(Your assignment)
A line below contains "## Question 2", and a later one contains "I remember when". Repeat both, with every line between them, exactly.

(Records to process)
....................

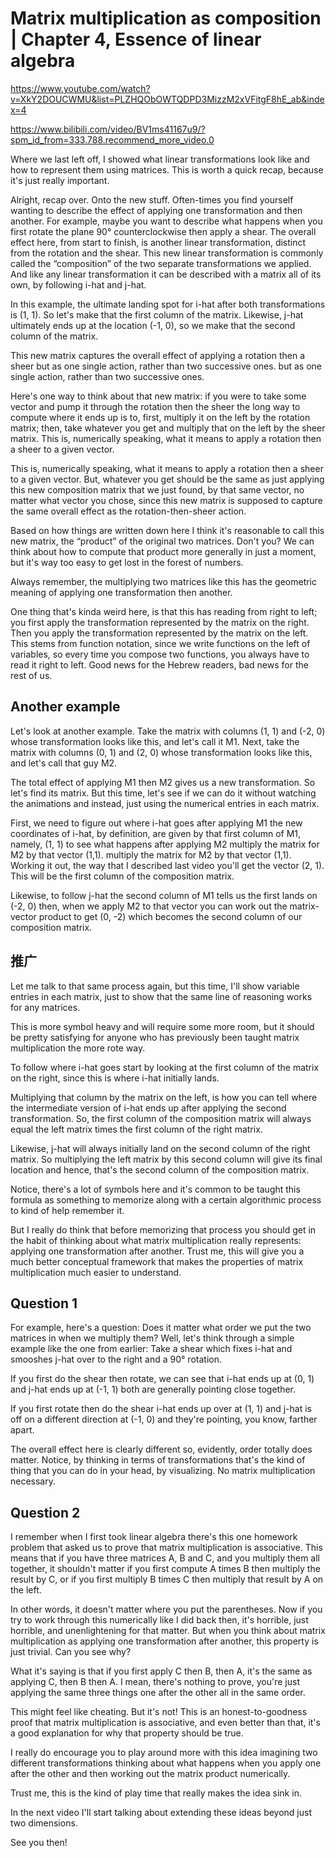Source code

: # Matrix multiplication as composition | Chapter 4, Essence of linear algebra

https://www.youtube.com/watch?v=XkY2DOUCWMU&list=PLZHQObOWTQDPD3MizzM2xVFitgF8hE_ab&index=4

https://www.bilibili.com/video/BV1ms41167u9/?spm_id_from=333.788.recommend_more_video.0

Where we last left off, I showed what linear transformations look like and how to represent them using matrices. This is worth a quick recap, because it's just really important.





Alright, recap over. Onto the new stuff. Often-times you find yourself wanting to describe the effect of applying one transformation and then another. For example, maybe you want to describe what happens when you first rotate the plane 90° counterclockwise then apply a shear. The overall effect here, from start to finish, is another linear transformation, distinct from the rotation and the shear. This new linear transformation is commonly called the “composition” of the two separate transformations we applied. And like any linear transformation it can be described with a matrix all of its own, by following i-hat and j-hat.

In this example, the ultimate landing spot for i-hat after both transformations is (1, 1). So let's make that the first column of the
matrix. Likewise, j-hat ultimately ends up at the location (-1, 0), so we make that the second column of the matrix.

This new matrix captures the overall effect of applying a rotation then a sheer but as one single action, rather than two successive ones. but as one single action, rather than two successive ones.

Here's one way to think about that new matrix: if you were to take some vector and pump it through the rotation then the sheer the long way to compute where it ends up is to, first, multiply it on the left by the rotation matrix; then, take whatever you get and multiply that on the left by the sheer matrix. This is, numerically speaking, what it means to apply a rotation then a sheer to a given vector.

This is, numerically speaking, what it means to apply a rotation then a sheer to a given vector. But, whatever you get should be the same as just applying this new composition matrix that we just found, by that same vector, no matter what vector you chose, since this new matrix is supposed to capture the same overall effect as the rotation-then-sheer action.

Based on how things are written down here I think it's reasonable to call this new matrix, the “product” of the original two matrices. Don't you? We can think about how to compute that product more generally in just a moment, but it's way too easy to get lost in the forest of numbers.

Always remember, the multiplying two matrices like this has the geometric meaning of applying one transformation then another.

One thing that's kinda weird here, is that this has reading from right to left; you first apply the transformation represented
by the matrix on the right. Then you apply the transformation represented by the matrix on the left. This stems from function notation, since we write functions on the left of variables, so every time you compose two functions, you always have to read it right to left. Good news for the Hebrew readers, bad news for the rest of us.

## Another example

Let's look at another example. Take the matrix with columns (1, 1) and (-2, 0) whose transformation looks like this, and let's call it M1. Next, take the matrix with columns (0, 1) and (2, 0) whose transformation looks like this, and let's call that guy M2.

The total effect of applying M1 then M2 gives us a new transformation. So let's find its matrix. But this time, let's see if we can do it without watching the animations and instead, just using the numerical entries in each matrix.

First, we need to figure out where i-hat goes after applying M1 the new coordinates of i-hat, by definition, are given by that first column of M1, namely, (1, 1) to see what happens after applying M2 multiply the matrix for M2 by that vector (1,1). multiply the matrix for M2 by that vector (1,1). Working it out, the way that I described last video you'll get the vector (2, 1). This will be the first column of the composition matrix.

Likewise, to follow j-hat the second column of M1 tells us the first lands on (-2, 0) then, when we apply M2 to that vector you can work out the matrix-vector product to get (0, -2) which becomes the second column of our composition matrix.



## 推广

Let me talk to that same process again, but this time, I'll show variable entries in each matrix, just to show that the same line of reasoning works for any matrices.

This is more symbol heavy and will require some more room, but it should be pretty satisfying for anyone who has previously been taught matrix multiplication the more rote way.

To follow where i-hat goes start by looking at the first column of the matrix on the right, since this is where i-hat initially lands.

Multiplying that column by the matrix on the left, is how you can tell where the intermediate version of i-hat ends up after applying the second transformation. So, the first column of the composition matrix will always equal the left matrix times the
first column of the right matrix.

Likewise, j-hat will always initially land on the second column of the right matrix. So multiplying the left matrix by this second
column will give its final location and hence, that's the second column of the composition matrix.

Notice, there's a lot of symbols here and it's common to be taught this formula as something to memorize along with a certain algorithmic process to kind of help remember it.

But I really do think that before memorizing that process you should get in the habit of thinking about what matrix multiplication really represents: applying one transformation after another. Trust me, this will give you a much better conceptual framework that makes the properties of matrix multiplication much easier to understand.

## Question 1

For example, here's a question: Does it matter what order we put the two matrices in when we multiply them? Well, let's think through a simple example like the one from earlier: Take a shear which fixes i-hat and smooshes j-hat over to the right and a 90° rotation.

If you first do the shear then rotate, we can see that i-hat ends up at (0, 1) and j-hat ends up at (-1, 1) both are generally pointing close together.

If you first rotate then do the shear i-hat ends up over at (1, 1) and j-hat is off on a different direction at (-1, 0) and they're pointing, you know, farther apart.

The overall effect here is clearly different so, evidently, order totally does matter. Notice, by thinking in terms of transformations that's the kind of thing that you can do in your head, by visualizing. No matrix multiplication necessary. 

## Question 2

I remember when I first took linear algebra there's this one homework problem that asked us to prove that matrix multiplication is associative. This means that if you have three matrices A, B and C, and you multiply them all together, it shouldn't matter if you first compute A times B then multiply the result by C, or if you first multiply B times C then multiply that result by A on the left.

In other words, it doesn't matter where you put the parentheses. Now if you try to work through this numerically like I did back then, it's horrible, just horrible, and unenlightening for that matter. But when you think about matrix multiplication as applying one transformation after another, this property is just trivial. Can you see why?

What it's saying is that if you first apply C then B, then A, it's the same as applying C, then B then A. I mean, there's nothing to prove, you're just applying the same three things one after the other all in the same order.

This might feel like cheating. But it's not! This is an honest-to-goodness proof that matrix multiplication is associative, and even better than that, it's a good explanation for why that property should be true.

I really do encourage you to play around more with this idea imagining two different transformations thinking about what happens when you apply one after the other and then working out the matrix product numerically.

Trust me, this is the kind of play time that really makes the idea sink in.

In the next video I'll start talking about extending these ideas beyond just two dimensions.

See you then!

....................

(Finished task)
## Question 2

I remember when I first took linear algebra there's this one homework problem that asked us to prove that matrix multiplication is associative. This means that if you have three matrices A, B and C, and you multiply them all together, it shouldn't matter if you first compute A times B then multiply the result by C, or if you first multiply B times C then multiply that result by A on the left.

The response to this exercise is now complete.